Tek-Tips is the largest IT community on the Internet today!

Members share and learn making Tek-Tips Forums the best source of peer-reviewed technical information on the Internet!

  • Congratulations SkipVought on being selected by the Tek-Tips community for having the most helpful posts in the forums last week. Way to Go!

a problem of access violation

Status
Not open for further replies.

jayjay60

Programmer
Jun 19, 2001
97
0
0
FR
Hello everybody,

In a new application, which a dialog box application i have a message error which appears and which tell me:

" Unhandld exception in Fractal_v1_0.exe(MSVCRTD.DLL):0xC0000005:Access Violation"

(Fractal_v1_0 is the name of my project!)

So, i meet often the problem "Access Violation" caused by mistake in memory allocation for different pointers, but here i don't understand!

so if someone could help me!

thanks in advance for your answers

jayjay60
 
Do you mean you don't understand the error occurs in MSVCRTD.dll and not in your program? Well, for example try this: strcat ( NULL, NULL ); Access violation guaranteed, and it will occur in one of the C runtime libraries, because it is detected there. The real error however, is in your program. If you want help with this you must give us some code.

Marcel
 
Without seeing some code, the only thing I can think of is the following scenario:

I'll use a hypothetical function called theFunc that takes a CComboBox* as a parameter.

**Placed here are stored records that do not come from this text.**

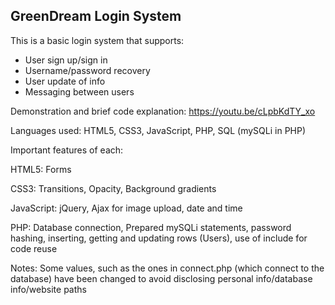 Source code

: GreenDream Login System
-----------------------

This is a basic login system that supports:

- User sign up/sign in
- Username/password recovery
- User update of info
- Messaging between users

Demonstration and brief code explanation: https://youtu.be/cLpbKdTY_xo

Languages used: HTML5, CSS3, JavaScript, PHP, SQL (mySQLi in PHP)

Important features of each:

HTML5: Forms

CSS3: Transitions, Opacity, Background gradients

JavaScript: jQuery, Ajax for image upload, date and time

PHP: Database connection, Prepared mySQLi statements, password hashing, inserting, getting and updating rows (Users), use of include for code reuse

Notes: Some values, such as the ones in connect.php (which connect to the database) have been changed to avoid disclosing personal info/database info/website paths
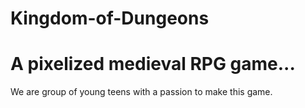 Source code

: # Kingdom-of-Dungeons
# A pixelized medieval RPG game...

We are group of young teens with a passion to make this game.

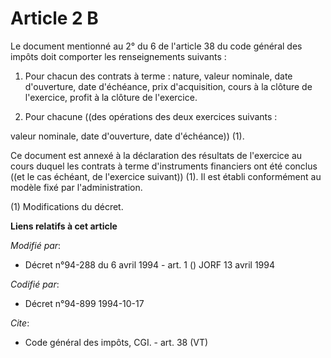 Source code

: # Article 2 B

Le document mentionné au 2° du 6 de l'article 38 du code général des impôts doit comporter les renseignements suivants : 

1. Pour chacun des contrats à terme : nature, valeur nominale, date d'ouverture, date d'échéance, prix d'acquisition, cours à
la clôture de l'exercice, profit à la clôture de l'exercice. 

2. Pour chacune ((des opérations des deux exercices suivants : 

valeur nominale, date d'ouverture, date d'échéance)) (1). 

Ce document est annexé à la déclaration des résultats de l'exercice au cours duquel les contrats à terme d'instruments
financiers ont été conclus ((et le cas échéant, de l'exercice suivant)) (1). Il est établi conformément au modèle fixé par
l'administration. 

(1) Modifications du décret.

**Liens relatifs à cet article**

_Modifié par_:

  - Décret n°94-288 du 6 avril 1994 - art. 1 () JORF 13 avril 1994

_Codifié par_:

  - Décret n°94-899 1994-10-17

_Cite_:

  - Code général des impôts, CGI. - art. 38 (VT)

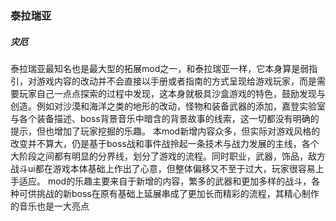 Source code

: ### 泰拉瑞亚
##### 灾厄
泰拉瑞亚最知名也是最大型的拓展mod之一，和泰拉瑞亚一样，它本身算是弱指引，对游戏内容的改动并不会直接以手册或者指南的方式呈现给游戏玩家，而是需要玩家自己一点点探索的过程中发现，这本身就极具沙盒游戏的特色，鼓励发现与创造。例如对沙漠和海洋之类的地形的改动，怪物和装备武器的添加，嘉登实验室与各个装备描述、boss背景音乐中暗含的背景故事的线索，这一切都没有明确的提示，但也增加了玩家挖掘的乐趣。
本mod新增内容众多，但实际对游戏风格的改变并不算大，仍是基于boss战和事件战拎起一条技术与战力发展的主线，各个大阶段之间都有明显的分界线，划分了游戏的流程。同时职业，武器，饰品，敌方战斗ui都在游戏本体基础上作出了心意，但整体偏移又不至于过大，玩家很容易上手适应。
mod的乐趣主要来自于新增的内容，繁多的武器和更加多样的战斗，各种可供挑战的新boss在原有基础上延展串成了更加长而精彩的流程，其精心制作的音乐也是一大亮点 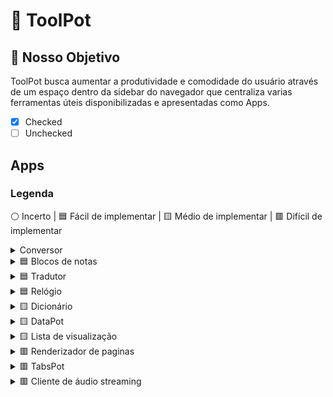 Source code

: # 🔩️ ToolPot

## 🎯️ Nosso Objetivo

ToolPot busca aumentar a produtividade e comodidade do usuário através de um espaço dentro da sidebar do navegador que centraliza varias ferramentas úteis disponibilizadas e apresentadas como Apps.

- [x] Checked
- [ ] Unchecked

## Apps

### Legenda
⚪️ Incerto | 🟦️ Fácil de implementar | 🟨️ Médio de implementar | 🟥️ Difícil de implementar

<details>
<summary>Conversor</summary>

Conversor simples de unidades, conversões de comprimento, massa, volume e tempo.

</details>

<details>
<summary>🟦️ Blocos de notas</summary>

Bloco para anotações rápidas, com formatação markdown **<u> básica[Títulos, Listas(numeradas e não numeradas), Negrito, Itálico, Links, Imagens e Citações] </u>**.

</details>

<details>
<summary>🟦️ Tradutor</summary>

Tradutor de línguas simples, provavelmente usará uma *API do google translate*.

</details>

<details>
<summary>🟦️ Relógio</summary>

	Um app que reúne cronômetro, alarme e temporizador.

</details>

<details>
<summary>🟨️ Dicionário</summary>

Dicionário português completo, provê definição, sinônimos e antônimos.

</details>

<details>
<summary>🟨️ DataPot</summary>

Salve arquivos na nuvem com segurança e praticidade.

</details>

<details>
<summary>🟨️ Lista de visualização</summary>

Praticamente a playlist “Assistir mais tarde” dentro da sua sidebar.

</details>

<details>
<summary>🟥️ Renderizador de paginas</summary>

Basicamente voc sera capaz de abrir uma pagina web na sidebar.

</details>

<details>
<summary>🟥️ TabsPot</summary>

Esta com muitas abas abertas mas não quer fechar-las ainda? TabPot será seu engavetador de abas.

</details>

<details>
<summary>🟥️ Cliente de áudio streaming</summary>

Front end integrado do seu streaming predileto.

</details> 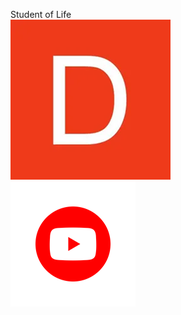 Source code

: Student of Life
<br>
[![Dotabuff](dotabuff.png)](https://www.dotabuff.com/players/47357101)
<br>
[![YouTube Channel](yt.png)](https://www.youtube.com/channel/UCF4PesxqAZPBKlcg3OcrWhQ)

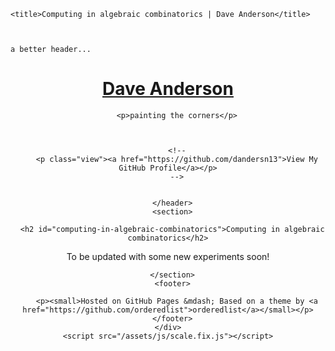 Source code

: <!DOCTYPE html>
<html lang="en-US">
  <head>
    <meta charset="UTF-8">
    <meta http-equiv="X-UA-Compatible" content="IE=edge">
    <meta name="viewport" content="width=device-width, initial-scale=1">

    <title>Computing in algebraic combinatorics | Dave Anderson</title>



    a better header...

  </head>
  <body>
    <div class="wrapper">
      <header>
        <h1><a href="https://dandersn13.github.io/">Dave Anderson</a></h1>

        

        <p>painting the corners</p>

        

        <!--
        <p class="view"><a href="https://github.com/dandersn13">View My GitHub Profile</a></p>
        -->

        
      </header>
      <section>

      <h2 id="computing-in-algebraic-combinatorics">Computing in algebraic combinatorics</h2>

<p>To be updated with some new experiments soon!</p>


      </section>
      <footer>
        
        <p><small>Hosted on GitHub Pages &mdash; Based on a theme by <a href="https://github.com/orderedlist">orderedlist</a></small></p>
      </footer>
    </div>
    <script src="/assets/js/scale.fix.js"></script>
  </body>
</html>
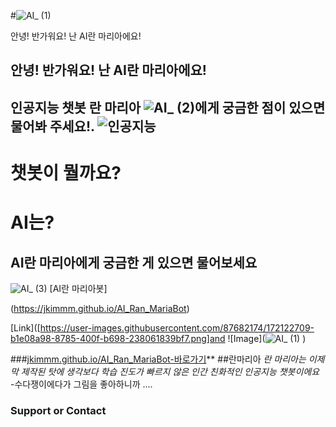 #![AI_ (1)](https://user-images.githubusercontent.com/87682174/172122709-b1e08a98-8785-400f-b698-238061839bf7.png)   

안녕! 반가워요! 난 	AI란 마리아에요!	
## 안녕! 반가워요! 난 AI란 마리아에요!

인공지능 챗봇 란 마리아 ![AI_ (2)](https://user-images.githubusercontent.com/87682174/172155254-02254639-894c-402c-b037-ac8bb8186075.png)에게 궁금한 점이 있으면 물어봐 주세요!. 
![인공지능](https://user-images.githubusercontent.com/87682174/173741141-c6f8533c-9091-48c9-a74b-f2e7a91ceece.png)
-----------
# 챗봇이 뭘까요?
# AI는?
## AI란 마리아에게 궁금한 게 있으면 물어보세요
![AI_ (3)](https://user-images.githubusercontent.com/87682174/172155070-338d2c80-d86e-4ec0-b48c-ce74ad89deab.png)
 [AI란 마리아봇]
 
 (https://jkimmm.github.io/AI_Ran_MariaBot)
 
 
[Link]([https://user-images.githubusercontent.com/87682174/172122709-b1e08a98-8785-400f-b698-238061839bf7.png]and ![Image](![AI_ (1)](https://user-images.githubusercontent.com/87682174/172122709-b1e08a98-8785-400f-b698-238061839bf7.png)
)

###[jkimmm.github.io/AI_Ran_MariaBot-바로가기](https://jkimmm.github.io/AI_Ran_MariaBot/)**
##란마리아
*란 마리아는 이제 막 제작된 탓에 
생각보다 학습 진도가 빠르지 않은 인간 친화적인 인공지능 챗봇이에요*
-수다쟁이에다가 그림을 좋아하니까 ....

### Support or Contact
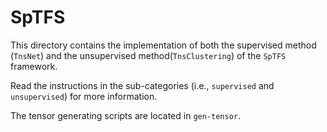 # SpTFS

This directory contains the implementation of both the supervised method (`TnsNet`) and the unsupervised method(`TnsClustering`) of the `SpTFS` framework. 

Read the instructions in the sub-categories (i.e., `supervised` and `unsupervised`) for more information.

The tensor generating scripts are located in `gen-tensor`.
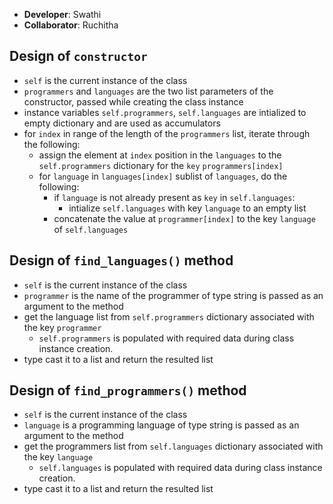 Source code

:- **Developer**: Swathi
- **Collaborator**: Ruchitha

## Design of `constructor`
- `self` is the current instance of the class
- `programmers` and `languages` are the two list parameters of the constructor, passed while creating the class instance
- instance variables `self.programmers`, `self.languages` are intialized to empty dictionary and are used as accumulators
- for `index` in range of the length of the `programmers` list, iterate through the following:
    - assign the element at `index` position in the `languages` to the `self.programmers` dictionary for the `key` `programmers[index]`
    - for `language` in `languages[index]` sublist of `languages`, do the following:
        - if `language` is not already present as `key` in `self.languages`:
            - intialize `self.languages` with key `language` to an empty list
        - concatenate the value at `programmer[index]` to the key `language` of `self.languages`

## Design of `find_languages()` method
- `self` is the current instance of the class
- `programmer` is the name of the programmer of type string is passed as an argument to the method
- get the language list from `self.programmers` dictionary associated with the key `programmer`
    * `self.programmers` is populated with required data during class instance creation.
- type cast it to a list and return the resulted list

## Design of `find_programmers()` method
- `self` is the current instance of the class
- `language` is a programming language of type string is passed as an argument to the method
- get the programmers list from `self.languages` dictionary associated with the key `language`
    * `self.languages` is populated with required data during class instance creation.
- type cast it to a list and return the resulted list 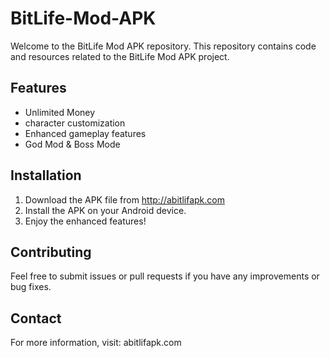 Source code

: # BitLife-Mod-APK
Welcome to the BitLife Mod APK repository. This repository contains code and resources related to the BitLife Mod APK project.
## Features
- Unlimited Money
- character customization
- Enhanced gameplay features
- God Mod & Boss Mode
## Installation
1. Download the APK file from http://abitlifapk.com
2. Install the APK on your Android device.
3. Enjoy the enhanced features!
## Contributing
Feel free to submit issues or pull requests if you have any improvements or bug fixes.
## Contact
For more information, visit: abitlifapk.com
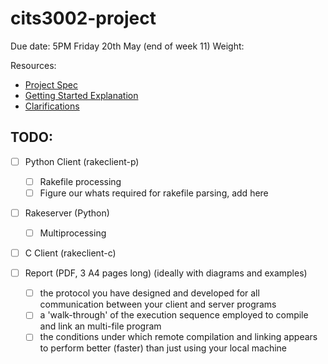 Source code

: # cits3002-project

Due date: 5PM Friday 20th May (end of week 11)
Weight: 

Resources:
 + [Project Spec](https://teaching.csse.uwa.edu.au/units/CITS3002/project2022/index.php)
 + [Getting Started Explanation](https://teaching.csse.uwa.edu.au/units/CITS3002/project2022/gettingstarted.php)
 + [Clarifications](https://teaching.csse.uwa.edu.au/units/CITS3002/project2022/clarifications.php)

## TODO:
 + [ ] Python Client (rakeclient-p)
   + [ ] Rakefile processing
   + [ ] Figure our whats required for rakefile parsing, add here

 + [ ] Rakeserver (Python)
   + [ ] Multiprocessing
 + [ ] C Client (rakeclient-c)

 + [ ] Report (PDF, 3 A4 pages long) (ideally with diagrams and examples)
   + [ ] the protocol you have designed and developed for all communication between your client and server programs
   + [ ] a 'walk-through' of the execution sequence employed to compile and link an multi-file program
   + [ ] the conditions under which remote compilation and linking appears to perform better (faster) than just using your local machine
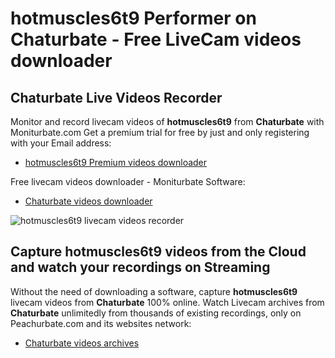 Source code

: # hotmuscles6t9 Performer on Chaturbate - Free LiveCam videos downloader

## Chaturbate Live Videos Recorder

Monitor and record livecam videos of **hotmuscles6t9** from **Chaturbate** with Moniturbate.com
Get a premium trial for free by just and only registering with your Email address:
* [hotmuscles6t9 Premium videos downloader](https://moniturbate.com/request-demo-licence-key.html)

Free livecam videos downloader - Moniturbate Software:
* [Chaturbate videos downloader](https://moniturbate.com/moniturbate-download-software.html)

![hotmuscles6t9 livecam videos recorder](https://peachurnet.com/templates/moniturbate-software.png)


## Capture hotmuscles6t9 videos from the Cloud and watch your recordings on Streaming

Without the need of downloading a software, capture **hotmuscles6t9** livecam videos from **Chaturbate** 100% online.
Watch Livecam archives from **Chaturbate** unlimitedly from thousands of existing recordings, only on Peachurbate.com and its websites network:
* [Chaturbate videos archives](https://peachurnet.com/) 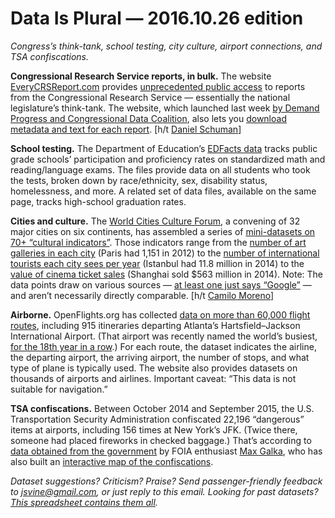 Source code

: Data Is Plural — 2016.10.26 edition
===================================

*Congress’s think-tank, school testing, city culture, airport connections, and TSA confiscations.*


__Congressional Research Service reports, in bulk.__ The website [EveryCRSReport.com](https://www.everycrsreport.com/) provides [unprecedented public access](https://medium.com/@danielschuman/why-i-came-to-believe-crs-reports-should-be-publicly-available-and-built-a-website-to-make-it-77b4b0f6233e) to reports from the Congressional Research Service — essentially the national legislature’s think-tank. The website, which launched last week [by Demand Progress and Congressional Data Coalition](https://www.everycrsreport.com/about.html), also lets you [download metadata and text for each report](https://www.everycrsreport.com/download.html). [h/t [Daniel Schuman](https://twitter.com/danielschuman)]


__School testing.__ The Department of Education’s [EDFacts data](http://www2.ed.gov/about/inits/ed/edfacts/data-files/index.html) tracks public grade schools’ participation and proficiency rates on standardized math and reading/language exams. The files provide data on all students who took the tests, broken down by race/ethnicity, sex, disability status, homelessness, and more. A related set of data files, available on the same page, tracks high-school graduation rates.


__Cities and culture.__ The [World Cities Culture Forum](http://www.worldcitiescultureforum.com/), a convening of 32 major cities on six continents, has assembled a series of [mini-datasets on 70+ “cultural indicators”](http://www.worldcitiescultureforum.com/data). Those indicators range from the [number of art galleries in each city](http://www.worldcitiescultureforum.com/data/art-galleries) (Paris had 1,151 in 2012) to the [number of international tourists each city sees per year](http://www.worldcitiescultureforum.com/data/number-of-international-tourists-per-year) (Istanbul had 11.8 million in 2014) to the [value of cinema ticket sales](http://www.worldcitiescultureforum.com/data/total-value-of-cinema-ticket-sales-per-year-ppp) (Shanghai sold $563 million in 2014). Note: The data points draw on various sources — [at least one just says “Google”](http://www.worldcitiescultureforum.com/data/number-of-comedy-clubs) — and aren’t necessarily directly comparable. [h/t [Camilo Moreno](https://twitter.com/cmorenok)]


__Airborne.__ OpenFlights.org has collected [data on more than 60,000 flight routes](http://openflights.org/data.html), including 915 itineraries departing Atlanta’s Hartsfield–Jackson International Airport. (That airport was recently named the world’s busiest, [for the 18th year in a row](http://www.usatoday.com/story/travel/flights/todayinthesky/2016/09/12/worlds-busiest-airport-atlanta-takes-title-again/90271028/).) For each route, the dataset indicates the airline, the departing airport, the arriving airport, the number of stops, and what type of plane is typically used. The website also provides datasets on thousands of airports and airlines. Important caveat: “This data is not suitable for navigation.”


__TSA confiscations.__ Between October 2014 and September 2015, the U.S. Transportation Security Administration confiscated 22,196 “dangerous” items at airports, including 156 times at New York’s JFK. (Twice there, someone had placed fireworks in checked baggage.) That’s according to [data obtained from the government](http://metrocosm.com/get-the-data/#tsa) by FOIA enthusiast [Max Galka](https://twitter.com/galka_max), who has also built an [interactive map of the confiscations](http://metrocosm.com/confiscated-items-airport-security/).


*Dataset suggestions? Criticism? Praise? Send passenger-friendly feedback to <jsvine@gmail.com>, or just reply to this email. Looking for past datasets? [This spreadsheet contains them all](https://docs.google.com/spreadsheets/d/1wZhPLMCHKJvwOkP4juclhjFgqIY8fQFMemwKL2c64vk).*

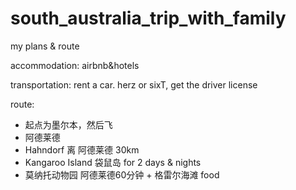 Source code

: # south_australia_trip_with_family
my plans &amp; route


accommodation: airbnb&hotels

transportation: rent a car. herz or sixT, get the driver license

route: 
- 起点为墨尔本，然后飞
- 阿德莱德
- Hahndorf 离 阿德莱德 30km
- Kangaroo Island 袋鼠岛 for 2 days & nights
- 莫纳托动物园 阿德莱德60分钟 + 格雷尔海滩 food
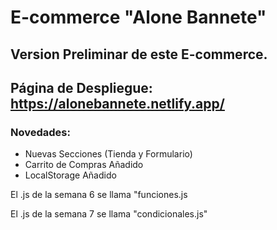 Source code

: # E-commerce "Alone Bannete"

## Version Preliminar de este E-commerce.

## Página de Despliegue: https://alonebannete.netlify.app/

### **Novedades:**

* Nuevas Secciones (Tienda y Formulario)
* Carrito de Compras Añadido
* LocalStorage Añadido
  



El .js de la semana 6 se llama "funciones.js

El .js de la semana 7 se llama "condicionales.js"
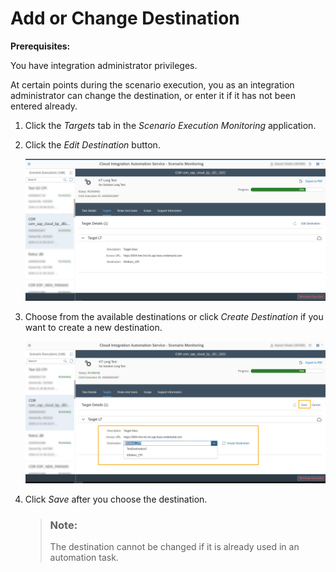 <!-- loiob9d3c0361ca04278a1286939fa4e394a -->

# Add or Change Destination

**Prerequisites:**

You have integration administrator privileges.

At certain points during the scenario execution, you as an integration administrator can change the destination, or enter it if it has not been entered already.

1.  Click the *Targets* tab in the *Scenario Execution Monitoring* application.

2.  Click the *Edit Destination* button.

    ![](images/EditDestinationButton_59a80cc.png)

3.  Choose from the available destinations or click *Create Destination* if you want to create a new destination.

    ![](images/CreateDestination_Ddown_f698b50.png)

4.  Click *Save* after you choose the destination.

    > ### Note:  
    > The destination cannot be changed if it is already used in an automation task.


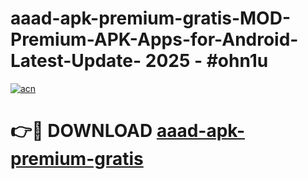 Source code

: # aaad-apk-premium-gratis-MOD-Premium-APK-Apps-for-Android-Latest-Update- 2025 - #ohn1u

[![acn](https://github.com/user-attachments/assets/0f9c940e-d8b0-45ae-aac7-cd30a18b3e1c)](https://app.mediaupload.pro?title=aaad-apk-premium-gratis&ref=20-F)

# 👉🔴 DOWNLOAD [aaad-apk-premium-gratis](https://app.mediaupload.pro?title=aaad-apk-premium-gratis&ref=20-F) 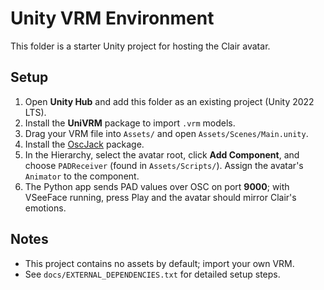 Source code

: # Unity VRM Environment

This folder is a starter Unity project for hosting the Clair avatar.

## Setup
1. Open **Unity Hub** and add this folder as an existing project (Unity 2022 LTS).
2. Install the **UniVRM** package to import `.vrm` models.
3. Drag your VRM file into `Assets/` and open `Assets/Scenes/Main.unity`.
4. Install the [OscJack](https://github.com/keijiro/OscJack) package.
5. In the Hierarchy, select the avatar root, click **Add Component**, and choose
   `PADReceiver` (found in `Assets/Scripts/`). Assign the avatar's `Animator`
   to the component.
6. The Python app sends PAD values over OSC on port **9000**; with VSeeFace
   running, press Play and the avatar should mirror Clair's emotions.

## Notes
- This project contains no assets by default; import your own VRM.
- See `docs/EXTERNAL_DEPENDENCIES.txt` for detailed setup steps.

Assume you encounter documentation that says "pass a pointer to a CComboBox in the call to theFunc(CComboBox* pCB)"

Do NOT do the following, this more than likely will give you the cheery "Access Violation" message (This fails because the pointer is not pointing to a valid CComboBox):

CComboBox* pCB // Invalid CComboBox pointer;

theFunc(pCB); // Oops! pCB is pointing to garbage!


This is what you should do (This works because oCB will be passed in a pointer to a valid ComboBox via the address of (&) operator):

CComboBox oCB;

theFunc(&oCB);


The following will work as well. (Note the difference between this and the first example (and remember to call "delete pCB;" BEFORE pCB goes out of scope otherwise you will have a memory leak!));

CComboBox* pCB; // Invalid CComboBox pointer

pCB = new CComboBox(); // Storage is allocated here. pCB is
// now pointing to a valid CComboBox.
theFunc(pCB);



If the function truly does take a pointer and not a pointer to storage, the function should be documented as (again note the pointer to pointer declaration):

theFunc(CComboBox** pCB);



Be very careful of this type of error. It is really easy to make this mistake (and I speak from first-hand experience with this!)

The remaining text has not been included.